A time when bathing caps, bootlegging and basically anything illegal were all the rage, swimming clothes took a racy turn. No longer restricted to covered arms and necks, young ladies of the time sported sleeveless and crew neck (as opposed to the beloved turtlenecks of yesteryear). These rebellious young people, in the meantime, began bearing ankles, smoking and spending time in the company of young men. Though the more traditional ladies held on to their stockings and pinned skirts, they would eventually hop on the bandwagon of indecency and immorality.
The daughters of tea sipping, stock market crashing, fat cats slept easy knowing that their swimwear was up to date with the latest fashion. Recession? Oh yes, I heard the the poor people were having one, they said as they frolicked, arm in arm, along the shores of Coney Island. The colder waters of east coast demanded that stockings be worn, but if it were warmer, mind you, they’d be off quicker than you could say “Black Tuesday”. In 1930, black was the new black, and prisoner stripe was also the new black.
The birth of the modern bikini’s great-grandmother made front page news in the figurative newspaper of the pliable American mind. But the men were too busy sticking their noses in WWII to care about what their daughters were wearing at the beach. Perhaps they should have. Now, the primitive and modest design of the old time bikini may seem quaint to our desensitized generation of mind pollution, but the daughters of the bare arm years in the 1920s were having a field day. Exposed midriff? No, no, unacceptable. So they made a compromise to showing off the second most attractive part of a lady’s body: the bottom of her rib cage. High bloomers and ruched halter tops that came dangerously close to exposing cleavage, but we weren’t ready for that yet.
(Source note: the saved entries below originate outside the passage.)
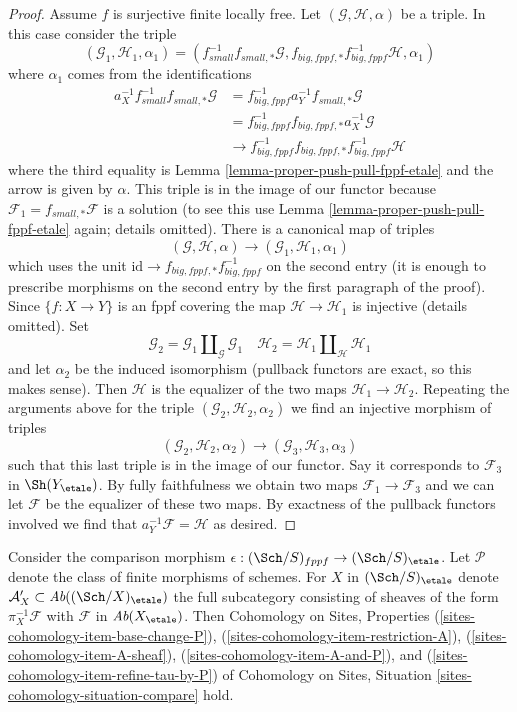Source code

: \begin{proof}
\medskip\noindent
Assume $f$ is surjective finite locally free.
Let $(\mathcal{G}, \mathcal{H}, \alpha)$ be a triple.
In this case consider the triple
$$
(\mathcal{G}_1, \mathcal{H}_1, \alpha_1) =
(f_{small}^{-1}f_{small, *}\mathcal{G},
f_{big, fppf, *}f_{big, fppf}^{-1}\mathcal{H}, \alpha_1)
$$
where $\alpha_1$ comes from the identifications
\begin{align*}
a_X^{-1}f_{small}^{-1}f_{small, *}\mathcal{G}
& =
f_{big, fppf}^{-1}a_Y^{-1}f_{small, *}\mathcal{G} \\
& =
f_{big, fppf}^{-1}f_{big, fppf, *}a_X^{-1}\mathcal{G} \\
& \to
f_{big, fppf}^{-1}f_{big, fppf, *}f_{big, fppf}^{-1}\mathcal{H}
\end{align*}
where the third equality is Lemma \ref{lemma-proper-push-pull-fppf-etale}
and the arrow is given by $\alpha$.
This triple is in the image of our functor because
$\mathcal{F}_1 = f_{small, *}\mathcal{F}$ is a solution
(to see this use Lemma \ref{lemma-proper-push-pull-fppf-etale} again;
details omitted). There is a canonical map of triples
$$
(\mathcal{G}, \mathcal{H}, \alpha)
\to
(\mathcal{G}_1, \mathcal{H}_1, \alpha_1)
$$
which uses the unit $\text{id} \to f_{big, fppf, *}f_{big, fppf}^{-1}$
on the second entry (it is enough to prescribe morphisms on the
second entry by the first paragraph of the proof). Since
$\{f : X \to Y\}$ is an fppf covering the map
$\mathcal{H} \to \mathcal{H}_1$ is injective (details omitted).
Set
$$
\mathcal{G}_2 = \mathcal{G}_1 \amalg_\mathcal{G} \mathcal{G}_1\quad
\mathcal{H}_2 = \mathcal{H}_1 \amalg_\mathcal{H} \mathcal{H}_1
$$
and let $\alpha_2$ be the induced isomorphism (pullback functors
are exact, so this makes sense). Then $\mathcal{H}$ is the
equalizer of the two maps $\mathcal{H}_1 \to \mathcal{H}_2$.
Repeating the arguments above for the triple
$(\mathcal{G}_2, \mathcal{H}_2, \alpha_2)$
we find an injective morphism of triples
$$
(\mathcal{G}_2, \mathcal{H}_2, \alpha_2)
\to
(\mathcal{G}_3, \mathcal{H}_3, \alpha_3)
$$
such that this last triple is in the image of our functor.
Say it corresponds to $\mathcal{F}_3$ in $\Sh(Y_\etale)$.
By fully faithfulness we obtain two maps
$\mathcal{F}_1 \to \mathcal{F}_3$ and we can let
$\mathcal{F}$ be the equalizer of these two maps.
By exactness of the pullback functors involved we
find that $a_Y^{-1}\mathcal{F} = \mathcal{H}$ as desired.
\end{proof}

\begin{lemma}
\label{lemma-compare-fppf-etale}
Consider the comparison morphism
$\epsilon : (\Sch/S)_{fppf} \to (\Sch/S)_\etale$.
Let $\mathcal{P}$ denote the class of finite morphisms of schemes.
For $X$ in $(\Sch/S)_\etale$ denote
$\mathcal{A}'_X \subset \textit{Ab}((\Sch/X)_\etale)$
the full subcategory consisting of sheaves of the form
$\pi_X^{-1}\mathcal{F}$ with $\mathcal{F}$ in $\textit{Ab}(X_\etale)$.
Then Cohomology on Sites, Properties
(\ref{sites-cohomology-item-base-change-P}),
(\ref{sites-cohomology-item-restriction-A}),
(\ref{sites-cohomology-item-A-sheaf}),
(\ref{sites-cohomology-item-A-and-P}), and
(\ref{sites-cohomology-item-refine-tau-by-P})
of Cohomology on Sites, Situation
\ref{sites-cohomology-situation-compare} hold.
\end{lemma}

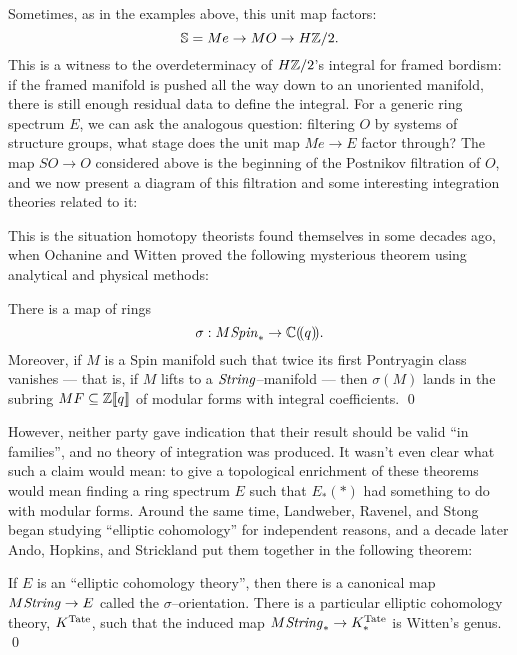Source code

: Sometimes, as in the examples above, this unit map factors: \[\mathbb S = Me \to MO \to H\mathbb Z/2.\]  This is a witness to the overdeterminacy of $H\mathbb Z/2$'s integral for framed bordism: if the framed manifold is pushed all the way down to an unoriented manifold, there is still enough residual data to define the integral.  For a generic ring spectrum $E$, we can ask the analogous question: filtering $O$ by systems of structure groups, what stage does the unit map $Me \to E$ factor through?  The map $SO \to O$ considered above is the beginning of the Postnikov filtration of $O$, and we now present a diagram of this filtration and some interesting integration theories related to it:
\begin{center}
\end{center}

This is the situation homotopy theorists found themselves in some decades ago, when Ochanine and Witten proved the following mysterious theorem using analytical and physical methods:

\begin{theorem}
There is a map of rings \[\sigma: M\mathit{Spin}_* \to \mathbb{C}(\!(q)\!).\]  Moreover, if $M$ is a Spin manifold such that twice its first Pontryagin class vanishes --- that is, if $M$ lifts to a $\mathit{String}$--manifold --- then $\sigma(M)$ lands in the subring $MF \subseteq \mathbb Z\llbracket{q}\rrbracket$ of modular forms with integral coefficients. \qed
\end{theorem}

\noindent However, neither party gave indication that their result should be valid ``in families'', and no theory of integration was produced.  It wasn't even clear what such a claim would mean: to give a topological enrichment of these theorems would mean finding a ring spectrum $E$ such that $E_*(*)$ had something to do with modular forms.  Around the same time, Landweber, Ravenel, and Stong began studying ``elliptic cohomology'' for independent reasons, and a decade later Ando, Hopkins, and Strickland put them together in the following theorem:

\begin{theorem}
If $E$ is an ``elliptic cohomology theory'', then there is a canonical map $M\mathit{String} \to E$ called the $\sigma$--orientation.  There is a particular elliptic cohomology theory, $K^{\mathrm{Tate}}$, such that the induced map $M\mathit{String}_* \to K^{\mathrm{Tate}}_*$ is Witten's genus. \qed
\end{theorem}

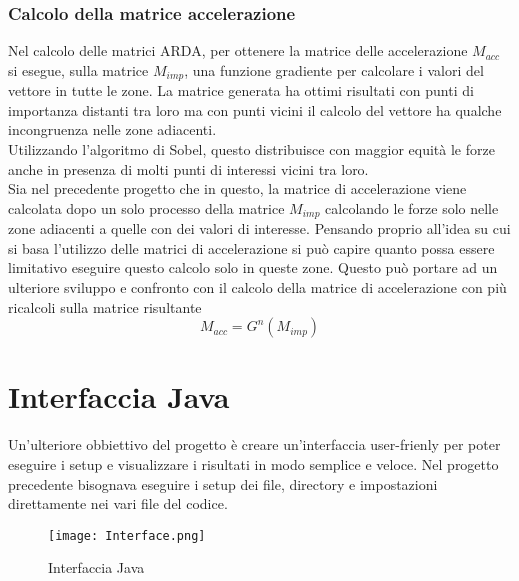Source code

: \subsubsection{Calcolo della matrice accelerazione}
Nel calcolo delle matrici ARDA, per ottenere la matrice delle accelerazione $M_{acc}$ si esegue, sulla
matrice $M_{imp}$, una funzione gradiente per calcolare i valori del vettore in tutte le zone.
La matrice generata ha ottimi risultati con punti di importanza distanti tra loro
ma con punti vicini il calcolo del vettore ha qualche incongruenza nelle zone adiacenti.\\
Utilizzando l'algoritmo di Sobel, questo distribuisce con maggior equit\`a le forze anche in presenza di
molti punti di interessi vicini tra loro.\\
Sia nel precedente progetto che in questo, la matrice di accelerazione viene calcolata dopo un solo processo
della matrice $M_{imp}$ calcolando le forze solo nelle zone adiacenti a quelle con dei valori di interesse.
Pensando proprio all'idea su cui si basa l'utilizzo delle matrici di accelerazione si pu\`o capire quanto possa
essere limitativo eseguire questo calcolo solo in queste zone. Questo pu\`o portare ad un ulteriore sviluppo e
confronto con il calcolo della matrice di accelerazione con pi\`u ricalcoli sulla matrice risultante
\begin{equation}
M_{acc} = G^{n}(M_{imp})
\end{equation}

\section{Interfaccia Java}
Un'ulteriore obbiettivo del progetto \`e creare un'interfaccia user-frienly per poter eseguire i setup e visualizzare
i risultati in modo semplice e veloce. Nel progetto precedente bisognava eseguire i setup dei file,
directory e impostazioni direttamente nei vari file del codice.\\

\begin{figure}[h]
    \begin{center}
    \texttt{[image: Interface.png]}
    \caption[IntJava]{Interfaccia Java}
    \label{etichetta}
    \end{center}
\end{figure}

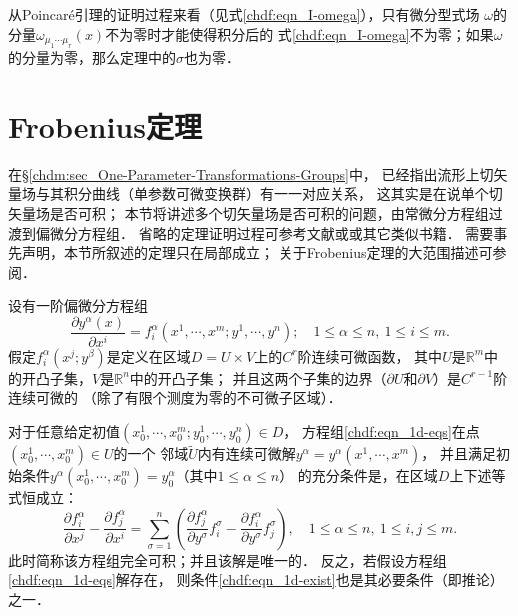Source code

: \begin{remark}\label{chdf:rek_poincare-lemma}
    从Poincar\'{e}引理的证明过程来看（见式\eqref{chdf:eqn_I-omega}），只有微分型式场
    $\omega$的分量$\omega_{\mu_{1}\cdots \mu_{r}}(x)$不为零时才能使得积分后的
    式\eqref{chdf:eqn_I-omega}不为零；如果$\omega$的分量为零，那么定理中的$\sigma$也为零．
\end{remark}










\section{Frobenius定理}\label{chdf:sec_frobenius}

在\S \ref{chdm:sec_One-Parameter-Transformations-Groups}中，
已经指出流形上切矢量场与其积分曲线（单参数可微变换群）有一一对应关系，
这其实是在说单个切矢量场是否可积；
本节将讲述多个切矢量场是否可积的问题，由常微分方程组过渡到偏微分方程组．
省略的定理证明过程可参考文献\parencite[\S 1.4]{cc2001-zh}或\parencite[\S 3.4]{chenwh2001}或其它类似书籍． 
需要事先声明，本节所叙述的定理只在局部成立；
关于Frobenius定理的大范围描述可参阅\parencite[\S 6.6-6.7]{spivak-dif-1}．

设有一阶偏微分方程组
\begin{equation}\label{chdf:eqn_1d-eqs}
    \frac{\partial y^\alpha(x)}{\partial x^i} = f_i^\alpha (x^1,\cdots, x^m;y^1,\cdots,y^n);
    \quad 1 \leqslant \alpha \leqslant n, \ 1 \leqslant i \leqslant m .
\end{equation}
假定$f_i ^\alpha (x^j; y^\beta)$是定义在区域$D=U \times V $上的$C^r$阶连续可微函数，
其中$U$是$\mathbb{R}^m$中的开凸子集，$V$是$\mathbb{R}^n$中的开凸子集；
并且这两个子集的边界（$\partial U$和$\partial  V$）是$C^{r-1}$阶连续可微的
（除了有限个测度为零的不可微子区域）．

\begin{theorem}\label{chdf:thm_1d-exist}
    对于任意给定初值$(x^1_0,\cdots, x^m _0;y^1_0,\cdots,y^n_0)\in D$，
    方程组\eqref{chdf:eqn_1d-eqs}在点$(x^1_0,\cdots, x^m _0)\in U$的一个
    邻域$\tilde{U}$内有连续可微解$y^\alpha=y^\alpha(x^1,\cdots, x^m)$，
    并且满足初始条件$y^\alpha(x^1_0,\cdots, x^m _0)=y^\alpha_0$（其中$ 1 \leqslant \alpha \leqslant n$）
    的充分条件是，在区域$D$上下述等式恒成立：
    \begin{equation}\label{chdf:eqn_1d-exist}
        \frac{\partial f_i^\alpha}{\partial x^j} - \frac{\partial f^\alpha_j}{\partial x^i}
        = \sum_{\sigma=1}^{n} \left(\frac{\partial f^\alpha_j}{\partial y^\sigma} f^\sigma_i
          - \frac{\partial f_i^\alpha}{\partial y^\sigma} f^\sigma_j \right),
        \quad  1 \leqslant \alpha \leqslant n, \ 1 \leqslant i,j \leqslant m.
    \end{equation}
    此时简称该方程组完全可积；并且该解是唯一的．
    反之，若假设方程组\eqref{chdf:eqn_1d-eqs}解存在，
    则条件\eqref{chdf:eqn_1d-exist}也是其必要条件（即推论）之一．
\end{theorem}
Recovering from a war and a hit to the collective ego of our proud nation, America was free to return to the simple life that housewives dream of. Backyard barbecues, family trips to the city in the grocery-getter and getting stung by bees in the yard while jumping through the sprinkler were back on the menu. A little something called communism and the cold war couldn’t dampen their spirits, no matter how many nuclear bombs were being made. Nothing in particular stands out in the swimming clothes of this singularly American decade, other than the fact that it looks like underwear.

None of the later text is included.